The text 'Freemasonry's
External Relations' explains relations between the United Grand
Lodge of England and the Grand Lodge of Ireland ('Grand Lodge')
and other Masonic bodies. It shows what constitutes Masonic regularity.
The following text examines the attitude of regular Freemasonry
to public affairs.
The basic principles or
rules governing the recognition of a Grand Lodge as regular were
codified by Grand Lodge and the Grand Lodges of Ireland and Scotland
(the 'Home Grand Lodges') in 1929. They include a requirement
that the 'discussion of religion and politics within the Lodge
shall be strictly prohibited'. The phrase 'within the Lodge' should
not be interpreted narrowly but extends to Masonic circumstances
generally, and must be read in the light of paragraph 6 of Aims
and Relationships of the Craft.
Aims and Relationships
of the Craft
The aims and relationships
of the Craft (i.e. Freemasonry as practised under a Grand Lodge)
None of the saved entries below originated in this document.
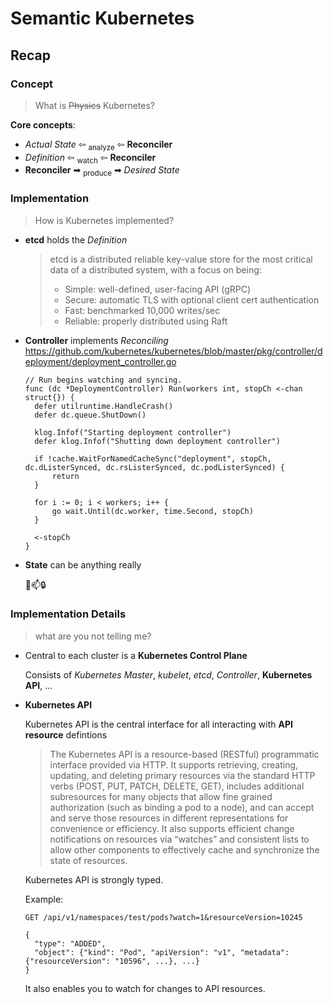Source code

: 
# Semantic Kubernetes

## Recap

### Concept

> What is ~~Physics~~ Kubernetes?

**Core concepts**:

- _Actual State_ ⇦ <sub>analyze</sub> ⇦ **Reconciler**
- _Definition_ ⇦ <sub>watch</sub> ⇦ **Reconciler**
- **Reconciler** ➡ <sub>produce</sub> ➡ _Desired State_

### Implementation

> How is Kubernetes implemented?

- **etcd** holds the _Definition_
  > etcd is a distributed reliable key-value store for the most critical data of a distributed system, with a focus on being:
  >  - Simple: well-defined, user-facing API (gRPC)
  >  - Secure: automatic TLS with optional client cert authentication
  >  - Fast: benchmarked 10,000 writes/sec
  >  - Reliable: properly distributed using Raft
- **Controller** implements _Reconciling_
  https://github.com/kubernetes/kubernetes/blob/master/pkg/controller/deployment/deployment_controller.go
  ```golang
  // Run begins watching and syncing.
  func (dc *DeploymentController) Run(workers int, stopCh <-chan struct{}) {
  	defer utilruntime.HandleCrash()
  	defer dc.queue.ShutDown()

  	klog.Infof("Starting deployment controller")
  	defer klog.Infof("Shutting down deployment controller")

  	if !cache.WaitForNamedCacheSync("deployment", stopCh, dc.dListerSynced, dc.rsListerSynced, dc.podListerSynced) {
  		return
  	}

  	for i := 0; i < workers; i++ {
  		go wait.Until(dc.worker, time.Second, stopCh)
  	}

  	<-stopCh
  }
  ```

- **State** can be anything really

  :rainbow::mailbox::lock:

### Implementation Details

> what are you not telling me?

- Central to each cluster is a **Kubernetes Control Plane**

  Consists of _Kubernetes Master_, _kubelet_, _etcd_, _Controller_, **Kubernetes API**, ...

- **Kubernetes API**

  Kubernetes API is the central interface for all interacting with **API resource** defintions

  > The Kubernetes API is a resource-based (RESTful) programmatic interface provided via HTTP. It supports retrieving, creating, updating, and deleting primary resources via the standard HTTP verbs (POST, PUT, PATCH, DELETE, GET), includes additional subresources for many objects that allow fine grained authorization (such as binding a pod to a node), and can accept and serve those resources in different representations for convenience or efficiency. It also supports efficient change notifications on resources via “watches” and consistent lists to allow other components to effectively cache and synchronize the state of resources.

  Kubernetes API is strongly typed.

  Example:
  ```
  GET /api/v1/namespaces/test/pods?watch=1&resourceVersion=10245

  {
    "type": "ADDED",
    "object": {"kind": "Pod", "apiVersion": "v1", "metadata": {"resourceVersion": "10596", ...}, ...}
  }
  ```
  It also enables you to watch for changes to API resources.



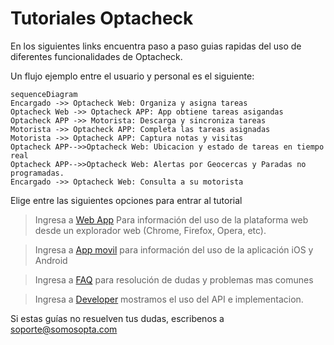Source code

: # Tutoriales Optacheck

En los siguientes links encuentra paso a paso guias rapidas del uso de diferentes funcionalidades de Optacheck. 

Un flujo ejemplo entre el usuario y personal es el siguiente:
```mermaid
sequenceDiagram
Encargado ->> Optacheck Web: Organiza y asigna tareas
Optacheck Web ->> Optacheck APP: App obtiene tareas asigandas
Optacheck APP ->> Motorista: Descarga y sincroniza tareas
Motorista ->> Optacheck APP: Completa las tareas asignadas 
Motorista ->> Optacheck APP: Captura notas y visitas
Optacheck APP-->>Optacheck Web: Ubicacion y estado de tareas en tiempo real
Optacheck APP-->>Optacheck Web: Alertas por Geocercas y Paradas no programadas.
Encargado ->> Optacheck Web: Consulta a su motorista 
```

Elige entre las siguientes opciones para entrar al tutorial
> Ingresa a [Web App](/v1/web-app/) Para información del uso de la plataforma web desde un explorador web (Chrome, Firefox, Opera, etc). 

> Ingresa a [App movil](https://stackedit.io/) para información del uso de la aplicación iOS y Android

> Ingresa a [FAQ](https://stackedit.io/) para resolución de dudas y problemas mas comunes 

> Ingresa a [Developer](https://stackedit.io/) mostramos el uso del API e implementacion. 


Si estas guías no resuelven tus dudas, escribenos a soporte@somosopta.com 

<!--stackedit_data:
eyJoaXN0b3J5IjpbLTM3MTkxNDI3MywtMjA3MDM1NDY3MiwxMj
Y0MTU1MDMxXX0=
-->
have been explained from time to time in the Press in the British
Isles, particularly in formal statements (in identical terms except
for national names) issued by the Home Grand Lodges in 1938. Relevant
paragraphs of Grand Lodge's statements are as follows:
'6. While English and Irish
Freemasonry thus inculcates in each of its members the duties
of loyalty and citizenship, it reserves to the individual the
right to hold his own opinion with regard to public affairs. But
neither in any Lodge, nor at any time in his capacity as a Freemason,
is he permitted to discuss or to advance his views on theological
or political questions.'
'7. The Grand Lodge has always consistently refused to express
any opinion on questions of foreign or domestic State policy either
at home or abroad, and it will not allow its name to be associated
with any action, however humanitarian it may appear to be, which
infringes its unalterable policy of standing aloof from every
question affecting the relations between political parties, or
questions as to rival theories of government.'
'8. The Grand Lodge is aware that there do exist bodies, styling
themselves Freemasons, which do not adhere to these principles,
and while that attitude exists the Grand Lodge of England and
the Grand Lodge of Ireland refuses absolutely to have any relations
with such bodies, or to regard them as Freemasons.'
In 1949 the Home Grand
Lodges formally confirmed that they stood by their statements,
particularly paragraph 7. Their opinion has not changed.
The basic principles and
the statement of Freemasonry's aims show that the rule that forbids
Masonic discussion of politics is designed to prevent regular
Freemasonry becoming involved in any way in affairs of State,
whether they are domestic or external. Great care must be taken
to ensure that nothing is done that might allow it even to seem
to be so involved.
Grand Lodges which ignore
these principles are not conducting themselves regularly and cannot
expect to be or to remain recognised.
The full 'basic principles'
and the statement on the aims and relationships of the Craft are
printed in Grand Lodge's Book of Constitutions and Masonic Year
Basic principles are re-stated
in Grand Lodge's leaflet 'Freemasonry's External Relations'.